** DATASET follows **
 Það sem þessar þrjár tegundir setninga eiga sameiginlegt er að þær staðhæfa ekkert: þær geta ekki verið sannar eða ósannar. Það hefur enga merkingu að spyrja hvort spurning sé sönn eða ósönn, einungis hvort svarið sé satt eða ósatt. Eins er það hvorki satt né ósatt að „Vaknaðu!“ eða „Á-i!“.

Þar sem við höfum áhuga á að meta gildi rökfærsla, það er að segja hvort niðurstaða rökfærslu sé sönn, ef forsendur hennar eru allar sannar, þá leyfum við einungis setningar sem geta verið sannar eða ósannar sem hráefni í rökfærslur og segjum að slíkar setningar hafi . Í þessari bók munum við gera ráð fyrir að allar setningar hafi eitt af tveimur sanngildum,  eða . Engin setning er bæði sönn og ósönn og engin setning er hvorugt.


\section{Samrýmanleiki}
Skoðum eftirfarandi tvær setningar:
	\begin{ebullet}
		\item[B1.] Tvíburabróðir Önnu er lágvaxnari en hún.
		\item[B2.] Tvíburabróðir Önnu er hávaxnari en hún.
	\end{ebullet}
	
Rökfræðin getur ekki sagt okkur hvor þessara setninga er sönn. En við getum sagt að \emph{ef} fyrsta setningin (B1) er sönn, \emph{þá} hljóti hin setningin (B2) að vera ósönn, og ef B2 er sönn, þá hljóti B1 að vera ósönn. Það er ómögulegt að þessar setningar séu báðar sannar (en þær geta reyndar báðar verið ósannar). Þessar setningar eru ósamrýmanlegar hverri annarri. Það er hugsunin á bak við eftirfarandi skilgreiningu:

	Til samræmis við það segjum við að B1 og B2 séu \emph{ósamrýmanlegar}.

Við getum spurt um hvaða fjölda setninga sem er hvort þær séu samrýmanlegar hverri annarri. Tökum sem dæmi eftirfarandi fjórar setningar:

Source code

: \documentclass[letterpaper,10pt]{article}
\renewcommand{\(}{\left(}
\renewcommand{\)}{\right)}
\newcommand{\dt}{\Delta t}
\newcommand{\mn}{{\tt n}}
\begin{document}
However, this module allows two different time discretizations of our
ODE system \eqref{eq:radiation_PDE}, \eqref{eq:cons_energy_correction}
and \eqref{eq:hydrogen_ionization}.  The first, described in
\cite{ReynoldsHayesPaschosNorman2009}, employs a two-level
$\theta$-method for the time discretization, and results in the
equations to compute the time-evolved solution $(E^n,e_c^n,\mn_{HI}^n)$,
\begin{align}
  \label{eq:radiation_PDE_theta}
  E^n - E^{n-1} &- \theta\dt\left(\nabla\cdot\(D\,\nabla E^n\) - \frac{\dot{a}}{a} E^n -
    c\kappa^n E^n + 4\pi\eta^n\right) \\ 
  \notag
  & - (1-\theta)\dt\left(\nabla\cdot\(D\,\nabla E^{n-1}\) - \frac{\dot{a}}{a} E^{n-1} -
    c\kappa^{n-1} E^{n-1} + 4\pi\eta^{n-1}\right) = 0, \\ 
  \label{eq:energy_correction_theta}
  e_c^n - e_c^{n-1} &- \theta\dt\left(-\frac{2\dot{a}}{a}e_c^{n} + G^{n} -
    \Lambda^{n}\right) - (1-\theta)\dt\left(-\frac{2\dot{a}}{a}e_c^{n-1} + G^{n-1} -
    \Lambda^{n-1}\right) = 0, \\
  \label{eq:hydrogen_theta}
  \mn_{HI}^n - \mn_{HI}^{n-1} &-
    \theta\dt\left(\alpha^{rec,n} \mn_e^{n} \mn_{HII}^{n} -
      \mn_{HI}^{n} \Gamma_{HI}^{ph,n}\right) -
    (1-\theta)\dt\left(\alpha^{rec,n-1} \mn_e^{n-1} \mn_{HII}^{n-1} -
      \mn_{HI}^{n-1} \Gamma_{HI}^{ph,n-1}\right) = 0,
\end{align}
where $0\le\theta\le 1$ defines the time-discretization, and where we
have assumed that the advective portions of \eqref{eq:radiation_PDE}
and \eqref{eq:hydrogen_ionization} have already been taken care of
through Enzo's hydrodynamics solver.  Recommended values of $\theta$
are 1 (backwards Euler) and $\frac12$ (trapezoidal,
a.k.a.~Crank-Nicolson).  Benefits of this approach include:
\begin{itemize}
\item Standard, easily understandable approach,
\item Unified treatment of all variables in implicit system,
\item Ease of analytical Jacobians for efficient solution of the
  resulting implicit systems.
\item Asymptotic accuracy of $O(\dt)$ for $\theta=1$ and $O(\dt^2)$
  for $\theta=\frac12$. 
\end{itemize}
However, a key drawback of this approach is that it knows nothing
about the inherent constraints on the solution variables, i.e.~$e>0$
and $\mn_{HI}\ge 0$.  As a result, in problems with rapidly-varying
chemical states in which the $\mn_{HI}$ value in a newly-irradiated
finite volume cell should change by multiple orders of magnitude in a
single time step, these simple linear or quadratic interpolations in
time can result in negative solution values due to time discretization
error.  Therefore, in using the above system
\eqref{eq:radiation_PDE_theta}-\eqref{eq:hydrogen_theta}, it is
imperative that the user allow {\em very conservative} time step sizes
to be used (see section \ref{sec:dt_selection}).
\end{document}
** End of DATASET **
ASSIGNED TASK -> Set down every entry again, exactly as written.

RESPONSE ->
 Það sem þessar þrjár tegundir setninga eiga sameiginlegt er að þær staðhæfa ekkert: þær geta ekki verið sannar eða ósannar. Það hefur enga merkingu að spyrja hvort spurning sé sönn eða ósönn, einungis hvort svarið sé satt eða ósatt. Eins er það hvorki satt né ósatt að „Vaknaðu!“ eða „Á-i!“.

Þar sem við höfum áhuga á að meta gildi rökfærsla, það er að segja hvort niðurstaða rökfærslu sé sönn, ef forsendur hennar eru allar sannar, þá leyfum við einungis setningar sem geta verið sannar eða ósannar sem hráefni í rökfærslur og segjum að slíkar setningar hafi . Í þessari bók munum við gera ráð fyrir að allar setningar hafi eitt af tveimur sanngildum,  eða . Engin setning er bæði sönn og ósönn og engin setning er hvorugt.


\section{Samrýmanleiki}
Skoðum eftirfarandi tvær setningar:
	\begin{ebullet}
		\item[B1.] Tvíburabróðir Önnu er lágvaxnari en hún.
		\item[B2.] Tvíburabróðir Önnu er hávaxnari en hún.
	\end{ebullet}
	
Rökfræðin getur ekki sagt okkur hvor þessara setninga er sönn. En við getum sagt að \emph{ef} fyrsta setningin (B1) er sönn, \emph{þá} hljóti hin setningin (B2) að vera ósönn, og ef B2 er sönn, þá hljóti B1 að vera ósönn. Það er ómögulegt að þessar setningar séu báðar sannar (en þær geta reyndar báðar verið ósannar). Þessar setningar eru ósamrýmanlegar hverri annarri. Það er hugsunin á bak við eftirfarandi skilgreiningu:

	Til samræmis við það segjum við að B1 og B2 séu \emph{ósamrýmanlegar}.

Við getum spurt um hvaða fjölda setninga sem er hvort þær séu samrýmanlegar hverri annarri. Tökum sem dæmi eftirfarandi fjórar setningar:

Source code

: \documentclass[letterpaper,10pt]{article}
\renewcommand{\(}{\left(}
\renewcommand{\)}{\right)}
\newcommand{\dt}{\Delta t}
\newcommand{\mn}{{\tt n}}
\begin{document}
However, this module allows two different time discretizations of our
ODE system \eqref{eq:radiation_PDE}, \eqref{eq:cons_energy_correction}
and \eqref{eq:hydrogen_ionization}.  The first, described in
\cite{ReynoldsHayesPaschosNorman2009}, employs a two-level
$\theta$-method for the time discretization, and results in the
equations to compute the time-evolved solution $(E^n,e_c^n,\mn_{HI}^n)$,
\begin{align}
  \label{eq:radiation_PDE_theta}
  E^n - E^{n-1} &- \theta\dt\left(\nabla\cdot\(D\,\nabla E^n\) - \frac{\dot{a}}{a} E^n -
    c\kappa^n E^n + 4\pi\eta^n\right) \\ 
  \notag
  & - (1-\theta)\dt\left(\nabla\cdot\(D\,\nabla E^{n-1}\) - \frac{\dot{a}}{a} E^{n-1} -
    c\kappa^{n-1} E^{n-1} + 4\pi\eta^{n-1}\right) = 0, \\ 
  \label{eq:energy_correction_theta}
  e_c^n - e_c^{n-1} &- \theta\dt\left(-\frac{2\dot{a}}{a}e_c^{n} + G^{n} -
    \Lambda^{n}\right) - (1-\theta)\dt\left(-\frac{2\dot{a}}{a}e_c^{n-1} + G^{n-1} -
    \Lambda^{n-1}\right) = 0, \\
  \label{eq:hydrogen_theta}
  \mn_{HI}^n - \mn_{HI}^{n-1} &-
    \theta\dt\left(\alpha^{rec,n} \mn_e^{n} \mn_{HII}^{n} -
      \mn_{HI}^{n} \Gamma_{HI}^{ph,n}\right) -
    (1-\theta)\dt\left(\alpha^{rec,n-1} \mn_e^{n-1} \mn_{HII}^{n-1} -
      \mn_{HI}^{n-1} \Gamma_{HI}^{ph,n-1}\right) = 0,
\end{align}
where $0\le\theta\le 1$ defines the time-discretization, and where we
have assumed that the advective portions of \eqref{eq:radiation_PDE}
and \eqref{eq:hydrogen_ionization} have already been taken care of
through Enzo's hydrodynamics solver.  Recommended values of $\theta$
are 1 (backwards Euler) and $\frac12$ (trapezoidal,
a.k.a.~Crank-Nicolson).  Benefits of this approach include:
\begin{itemize}
\item Standard, easily understandable approach,
\item Unified treatment of all variables in implicit system,
\item Ease of analytical Jacobians for efficient solution of the
  resulting implicit systems.
\item Asymptotic accuracy of $O(\dt)$ for $\theta=1$ and $O(\dt^2)$
  for $\theta=\frac12$. 
\end{itemize}
However, a key drawback of this approach is that it knows nothing
about the inherent constraints on the solution variables, i.e.~$e>0$
and $\mn_{HI}\ge 0$.  As a result, in problems with rapidly-varying
chemical states in which the $\mn_{HI}$ value in a newly-irradiated
finite volume cell should change by multiple orders of magnitude in a
single time step, these simple linear or quadratic interpolations in
time can result in negative solution values due to time discretization
error.  Therefore, in using the above system
\eqref{eq:radiation_PDE_theta}-\eqref{eq:hydrogen_theta}, it is
imperative that the user allow {\em very conservative} time step sizes
to be used (see section \ref{sec:dt_selection}).
\end{document}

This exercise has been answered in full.